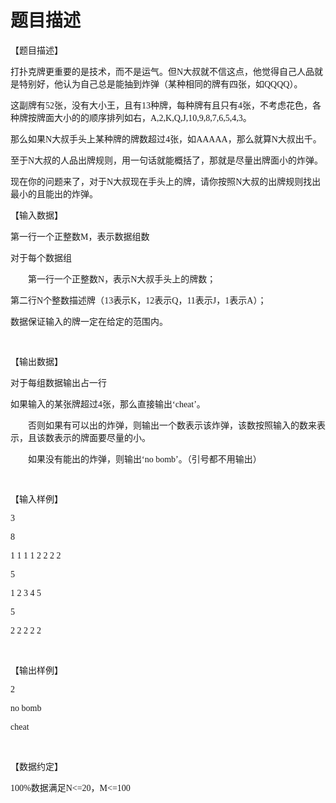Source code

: # 题目描述


<p class="MsoNormal">
<span style="font-family:Cambria;font-size:10.5pt;"><span>【题目描述】</span></span><span style="font-family:Cambria;font-size:10.5pt;"> </span><span></span><span style="font-family:Cambria;font-size:10.5pt;"></span> 
</p>
<p class="MsoNormal">
<span style="font-family:Cambria;font-size:10.5pt;"> </span><span style="font-family:Cambria;font-size:10.5pt;"><span>打扑克牌更重要的是技术，而不是运气。但</span></span><span style="font-family:Cambria;font-size:10.5pt;">N</span><span style="font-family:Cambria;font-size:10.5pt;"><span>大叔就不信这点，他觉得自己人品就是特别好，他认为自己总是能抽到炸弹（某种相同的牌有四张，如</span></span><span style="font-family:Cambria;font-size:10.5pt;">QQQQ</span><span style="font-family:Cambria;font-size:10.5pt;"><span>）。</span></span><span style="font-family:Cambria;font-size:10.5pt;"></span> 
</p>
<p class="MsoNormal">
<span style="font-family:Cambria;font-size:10.5pt;"> </span><span style="font-family:Cambria;font-size:10.5pt;"><span>这副牌有</span></span><span style="font-family:Cambria;font-size:10.5pt;">52</span><span style="font-family:Cambria;font-size:10.5pt;"><span>张，没有大小王，且有</span></span><span style="font-family:Cambria;font-size:10.5pt;">13</span><span style="font-family:Cambria;font-size:10.5pt;"><span>种牌，每种牌有且只有</span></span><span style="font-family:Cambria;font-size:10.5pt;">4</span><span style="font-family:Cambria;font-size:10.5pt;"><span>张，不考虑花色，各种牌按牌面大小的的顺序排列如右，</span></span><span style="font-family:Cambria;font-size:10.5pt;">A,2,K,Q,J,10,9,8,7,6,5,4,3</span><span style="font-family:Cambria;font-size:10.5pt;"><span>。</span></span><span style="font-family:Cambria;font-size:10.5pt;"></span> 
</p>
<p class="MsoNormal">
<span style="font-family:Cambria;font-size:10.5pt;"> </span><span style="font-family:Cambria;font-size:10.5pt;"><span>那么如果</span></span><span style="font-family:Cambria;font-size:10.5pt;">N</span><span style="font-family:Cambria;font-size:10.5pt;"><span>大叔手头上某种牌的牌数超过</span></span><span style="font-family:Cambria;font-size:10.5pt;">4</span><span style="font-family:Cambria;font-size:10.5pt;"><span>张，如</span></span><span style="font-family:Cambria;font-size:10.5pt;">AAAAA</span><span style="font-family:Cambria;font-size:10.5pt;"><span>，那么就算</span></span><span style="font-family:Cambria;font-size:10.5pt;">N</span><span style="font-family:Cambria;font-size:10.5pt;"><span>大叔出千。</span></span><span style="font-family:Cambria;font-size:10.5pt;"></span> 
</p>
<p class="MsoNormal">
<span style="font-family:Cambria;font-size:10.5pt;"> </span><span style="font-family:Cambria;font-size:10.5pt;"><span>至于</span></span><span style="font-family:Cambria;font-size:10.5pt;">N</span><span style="font-family:Cambria;font-size:10.5pt;"><span>大叔的人品出牌规则，用一句话就能概括了，那就是尽量出牌面小的炸弹。</span></span><span style="font-family:Cambria;font-size:10.5pt;"></span> 
</p>
<p class="MsoNormal">
<span style="font-family:Cambria;font-size:10.5pt;"> </span><span style="font-family:Cambria;font-size:10.5pt;"><span>现在你的问题来了，对于</span></span><span style="font-family:Cambria;font-size:10.5pt;">N</span><span style="font-family:Cambria;font-size:10.5pt;"><span>大叔现在手头上的牌，请你按照</span></span><span style="font-family:Cambria;font-size:10.5pt;">N</span><span style="font-family:Cambria;font-size:10.5pt;"><span>大叔的出牌规则找出最小的且能出的炸弹。</span></span><span style="font-family:Cambria;font-size:10.5pt;"></span> 
</p>
<p class="MsoNormal">
<span style="font-family:Cambria;font-size:10.5pt;"> </span><span style="font-family:Cambria;font-size:10.5pt;"></span> 
</p>
<p class="MsoNormal">
<span style="font-family:Cambria;font-size:10.5pt;"><span>【输入数据】</span></span><span style="font-family:Cambria;font-size:10.5pt;"></span> 
</p>
<p class="MsoNormal">
<span style="font-family:Cambria;font-size:10.5pt;"> </span><span style="font-family:Cambria;font-size:10.5pt;"><span>第一行一个正整数</span></span><span style="font-family:Cambria;font-size:10.5pt;">M</span><span style="font-family:Cambria;font-size:10.5pt;"><span>，表示数据组数</span></span><span style="font-family:Cambria;font-size:10.5pt;"></span> 
</p>
<p class="MsoNormal">
<span style="font-family:Cambria;font-size:10.5pt;"> </span><span style="font-family:Cambria;font-size:10.5pt;"><span>对于每个数据组</span></span><span style="font-family:Cambria;font-size:10.5pt;"></span> 
</p>
<p class="MsoNormal" style="text-indent:21pt;">
<span style="font-family:Cambria;font-size:10.5pt;"><span>第一行一个正整数</span></span><span style="font-family:Cambria;font-size:10.5pt;">N</span><span style="font-family:Cambria;font-size:10.5pt;"><span>，表示</span></span><span style="font-family:Cambria;font-size:10.5pt;">N</span><span style="font-family:Cambria;font-size:10.5pt;"><span>大叔手头上的牌数；</span></span><span style="font-family:Cambria;font-size:10.5pt;"></span> 
</p>
<p class="MsoNormal">
<span style="font-family:Cambria;font-size:10.5pt;"> </span><span style="font-family:Cambria;font-size:10.5pt;"><span>第二行</span></span><span style="font-family:Cambria;font-size:10.5pt;">N</span><span style="font-family:Cambria;font-size:10.5pt;"><span>个整数描述牌（</span></span><span style="font-family:Cambria;font-size:10.5pt;">13</span><span style="font-family:Cambria;font-size:10.5pt;"><span>表示</span></span><span style="font-family:Cambria;font-size:10.5pt;">K</span><span style="font-family:Cambria;font-size:10.5pt;"><span>，</span></span><span style="font-family:Cambria;font-size:10.5pt;">12</span><span style="font-family:Cambria;font-size:10.5pt;"><span>表示</span></span><span style="font-family:Cambria;font-size:10.5pt;">Q</span><span style="font-family:Cambria;font-size:10.5pt;"><span>，</span></span><span style="font-family:Cambria;font-size:10.5pt;">11</span><span style="font-family:Cambria;font-size:10.5pt;"><span>表示</span></span><span style="font-family:Cambria;font-size:10.5pt;">J</span><span style="font-family:Cambria;font-size:10.5pt;"><span>，</span></span><span style="font-family:Cambria;font-size:10.5pt;">1</span><span style="font-family:Cambria;font-size:10.5pt;"><span>表示</span></span><span style="font-family:Cambria;font-size:10.5pt;">A</span><span style="font-family:Cambria;font-size:10.5pt;"><span>）；</span></span><span style="font-family:Cambria;font-size:10.5pt;"></span> 
</p>
<p class="MsoNormal">
<span style="font-family:Cambria;font-size:10.5pt;"> </span><span style="font-family:Cambria;font-size:10.5pt;"><span>数据保证输入的牌一定在给定的范围内。</span></span><span style="font-family:Cambria;font-size:10.5pt;"></span> 
</p>
<p class="MsoNormal">
<span style="font-family:Cambria;font-size:10.5pt;"> </span> 
</p>
<p class="MsoNormal">
<span style="font-family:Cambria;font-size:10.5pt;"><span>【输出数据】</span></span><span style="font-family:Cambria;font-size:10.5pt;"></span> 
</p>
<p class="MsoNormal">
<span style="font-family:Cambria;font-size:10.5pt;"> </span><span style="font-family:Cambria;font-size:10.5pt;"><span>对于每组数据输出占一行</span></span><span style="font-family:Cambria;font-size:10.5pt;"></span> 
</p>
<p class="MsoNormal">
<span style="font-family:Cambria;font-size:10.5pt;"> </span><span style="font-family:Cambria;font-size:10.5pt;"><span>如果输入的某张牌超过</span></span><span style="font-family:Cambria;font-size:10.5pt;">4</span><span style="font-family:Cambria;font-size:10.5pt;"><span>张，那么直接输出</span></span><span style="font-family:Cambria;font-size:10.5pt;">‘cheat’</span><span style="font-family:Cambria;font-size:10.5pt;"><span>。</span></span><span style="font-family:Cambria;font-size:10.5pt;"></span> 
</p>
<p class="MsoNormal" style="text-indent:21pt;">
<span style="font-family:Cambria;font-size:10.5pt;"><span>否则如果有可以出的炸弹，则输出一个数表示该炸弹，该数按照输入的数来表示，且该数表示的牌面要尽量的小。</span></span><span style="font-family:Cambria;font-size:10.5pt;"></span> 
</p>
<p class="MsoNormal" style="text-indent:21pt;">
<span style="font-family:Cambria;font-size:10.5pt;"><span>如果没有能出的炸弹，则输出</span></span><span style="font-family:Cambria;font-size:10.5pt;">‘no bomb’</span><span style="font-family:Cambria;font-size:10.5pt;"><span>。（引号都不用输出）</span></span><span style="font-family:Cambria;font-size:10.5pt;"></span> 
</p>
<p class="MsoNormal">
<span style="font-family:Cambria;font-size:10.5pt;"> </span> 
</p>
<p class="MsoNormal">
<span style="font-family:Cambria;font-size:10.5pt;"><span>【输入样例】</span></span><span style="font-family:Cambria;font-size:10.5pt;"></span> 
</p>
<p class="MsoNormal">
<span style="font-family:Cambria;font-size:10.5pt;">3</span><span style="font-family:Cambria;font-size:10.5pt;"></span> 
</p>
<p class="MsoNormal">
<span style="font-family:Cambria;font-size:10.5pt;">8</span><span style="font-family:Cambria;font-size:10.5pt;"></span> 
</p>
<p class="MsoNormal">
<span style="font-family:Cambria;font-size:10.5pt;">1 1 1 1 2 2 2 2</span><span style="font-family:Cambria;font-size:10.5pt;"></span> 
</p>
<p class="MsoNormal">
<span style="font-family:Cambria;font-size:10.5pt;">5</span><span style="font-family:Cambria;font-size:10.5pt;"></span> 
</p>
<p class="MsoNormal">
<span style="font-family:Cambria;font-size:10.5pt;">1 2 3 4 5</span><span style="font-family:Cambria;font-size:10.5pt;"></span> 
</p>
<p class="MsoNormal">
<span style="font-family:Cambria;font-size:10.5pt;">5</span><span style="font-family:Cambria;font-size:10.5pt;"></span> 
</p>
<p class="MsoNormal">
<span style="font-family:Cambria;font-size:10.5pt;">2 2 2 2 2</span><span style="font-family:Cambria;font-size:10.5pt;"></span> 
</p>
<p class="MsoNormal">
<span style="font-family:Cambria;font-size:10.5pt;"> </span> 
</p>
<p class="MsoNormal">
<span style="font-family:Cambria;font-size:10.5pt;"><span>【输出样例】</span></span><span style="font-family:Cambria;font-size:10.5pt;"></span> 
</p>
<p class="MsoNormal">
<span style="font-family:Cambria;font-size:10.5pt;">2</span><span style="font-family:Cambria;font-size:10.5pt;"></span> 
</p>
<p class="MsoNormal">
<span style="font-family:Cambria;font-size:10.5pt;">no bomb</span><span style="font-family:Cambria;font-size:10.5pt;"></span> 
</p>
<p class="MsoNormal">
<span style="font-family:Cambria;font-size:10.5pt;">cheat</span><span style="font-family:Cambria;font-size:10.5pt;"></span> 
</p>
<p class="MsoNormal">
<span style="font-family:Cambria;font-size:10.5pt;"> </span> 
</p>
<p class="MsoNormal">
<span style="font-family:Cambria;font-size:10.5pt;"><span>【数据约定】</span></span><span style="font-family:Cambria;font-size:10.5pt;"></span> 
</p>
<p class="MsoNormal">
<span style="font-family:Cambria;font-size:10.5pt;">100%</span><span style="font-family:Cambria;font-size:10.5pt;"><span>数据满足</span></span><span style="font-family:Cambria;font-size:10.5pt;">N&lt;=20</span><span style="font-family:Cambria;font-size:10.5pt;"><span>，</span></span><span style="font-family:Cambria;font-size:10.5pt;">M&lt;=100</span><span style="font-family:Cambria;font-size:10.5pt;"></span> 
</p>
<br/>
···
About this task:
Every line in the data that holds the string "bomb" should be returned.

Solution to the exercise:
<span style="font-family:Cambria;font-size:10.5pt;"><span>如果没有能出的炸弹，则输出</span></span><span style="font-family:Cambria;font-size:10.5pt;">‘no bomb’</span><span style="font-family:Cambria;font-size:10.5pt;"><span>。（引号都不用输出）</span></span><span style="font-family:Cambria;font-size:10.5pt;"></span> 
<span style="font-family:Cambria;font-size:10.5pt;">no bomb</span><span style="font-family:Cambria;font-size:10.5pt;"></span> 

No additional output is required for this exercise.